So, `'src': In('A')` indicates that the keyword argument `src` expected in the `copyfile` function should be mapped to the template "A" in the file-tree.
If the template or placeholder name is not explicitly set,
it defaults to the name of the keyword argument 
(which is the behaviour we have been using so far).

### What is passed into the functions?
The default behaviour is to pass in filenames as a string.
This is what happens for keywords marked with `In`, `Out`, or `Ref`.
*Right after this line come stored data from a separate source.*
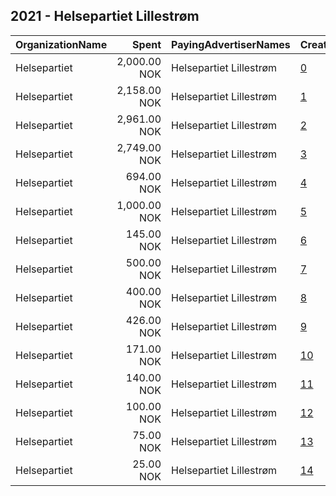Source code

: ## 2021 - Helsepartiet Lillestrøm 
|OrganizationName|Spent|PayingAdvertiserNames|CreativeUrls|Impressions|Genders|AgeBrackets|CountryCodes|BillingAddresses|CandidateBallotInformation|
|:---|---:|:---|:---|---:|:---|:---|:---|:---|:---|
|Helsepartiet|2,000.00 NOK|Helsepartiet Lillestrøm|[0](https://www.snap.com/political-ads/asset/00c089ca9950fa083fb5a2a8bacc5948cd6c01d372a6a7c1b3c332af84e07b21?mediaType=mp4)|122,576||18+|norway|NO||
|Helsepartiet|2,158.00 NOK|Helsepartiet Lillestrøm|[1](https://www.snap.com/political-ads/asset/cc33edb540e4a5002dad93b5ab0f2bce40382367c7167a415b9677958e68dbbe?mediaType=mp4)|52,040||18+|norway|NO||
|Helsepartiet|2,961.00 NOK|Helsepartiet Lillestrøm|[2](https://www.snap.com/political-ads/asset/b6a5c7f1c078d3d4b8def41860274e839f79538ce1eb58b0884b8a1a4a55187c?mediaType=jpeg)|46,942||18+|norway|NO||
|Helsepartiet|2,749.00 NOK|Helsepartiet Lillestrøm|[3](https://www.snap.com/political-ads/asset/a57395031d4c4ebbaf0fe56f6aba460bf5b665fbe6543c352754f5cffda45e65?mediaType=jpeg)|44,217||18+|norway|NO||
|Helsepartiet|694.00 NOK|Helsepartiet Lillestrøm|[4](https://www.snap.com/political-ads/asset/ef323b1470b348a1c7ad5a926e6be290e66aa0dd2b226c686e25725facef6b32?mediaType=mp4)|41,368||18+|norway|NO||
|Helsepartiet|1,000.00 NOK|Helsepartiet Lillestrøm|[5](https://www.snap.com/political-ads/asset/9d241941f92862f50171693e58f5dd610a35868c0cd400b22b0a8f6ad5405d3d?mediaType=jpeg)|19,074||18+|norway|NO||
|Helsepartiet|145.00 NOK|Helsepartiet Lillestrøm|[6](https://www.snap.com/political-ads/asset/5f9047bed02a22b8fbcab8b63d83b4cff51f76a6671c12ccaba63522d9e80919?mediaType=mp4)|13,296|||norway|NO||
|Helsepartiet|500.00 NOK|Helsepartiet Lillestrøm|[7](https://www.snap.com/political-ads/asset/b40545396231ef89ea200fbe5384c893205ddda9dfc3d5ab7999467eb8cce0ad?mediaType=mp4)|10,470||18+|norway|NO||
|Helsepartiet|400.00 NOK|Helsepartiet Lillestrøm|[8](https://www.snap.com/political-ads/asset/da2e605a2b63a33e80566ca0fc438d11e6c18c20104c9df669e4fceebf46d321?mediaType=jpeg)|10,353|FEMALE|18+|norway|NO||
|Helsepartiet|426.00 NOK|Helsepartiet Lillestrøm|[9](https://www.snap.com/political-ads/asset/38254fbb4fa22fdfa846a0ba39a6db7f3f6998d93397a12320ccb6396e326d17?mediaType=jpeg)|9,305||18+|norway|NO||
|Helsepartiet|171.00 NOK|Helsepartiet Lillestrøm|[10](https://www.snap.com/political-ads/asset/e27478a11bb274b110921f0a5fce2ab0df5af8ffa3558670db531e93cbc14ff5?mediaType=mp4)|3,906||18+|norway|NO||
|Helsepartiet|140.00 NOK|Helsepartiet Lillestrøm|[11](https://www.snap.com/political-ads/asset/86864f6ae539ffde8b472e725d552bfd4658e5e219254369cc581f534d5cc9cb?mediaType=mp4)|2,458||20+|norway|NO||
|Helsepartiet|100.00 NOK|Helsepartiet Lillestrøm|[12](https://www.snap.com/political-ads/asset/a6db2e86d72d2584447f1273f90eeaf1282d0951e7fb13e332fc86069c01a6fc?mediaType=jpeg)|1,885||18+|norway|NO||
|Helsepartiet|75.00 NOK|Helsepartiet Lillestrøm|[13](https://www.snap.com/political-ads/asset/c8a654a4f7e011d36b7633e06a93950e4c752355ad768b202d899aa4572f5a84?mediaType=jpeg)|1,436||18+|norway|NO||
|Helsepartiet|25.00 NOK|Helsepartiet Lillestrøm|[14](https://www.snap.com/political-ads/asset/f3c22066d4514a32c2fc195e5715b4f252b61cd9bf1624fcb0c2dcd82e769e5b?mediaType=jpeg)|449||20+|norway|NO||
For keywords marked with `Var` a named tuple is returned with three elements:
- `key`: string containing the name of the placeholder.
- `index`: integer containing the index of the placeholder value (zero-based).
- `value`: the actual placeholder value.

This changes when "no_iter" is used. 
In that case for some of the templates or placeholders, there might be multiple variables that need to be passed in.

For placeholders with multiple values the `index` and `value` elements in the named tuple will be tuples rather than individual values.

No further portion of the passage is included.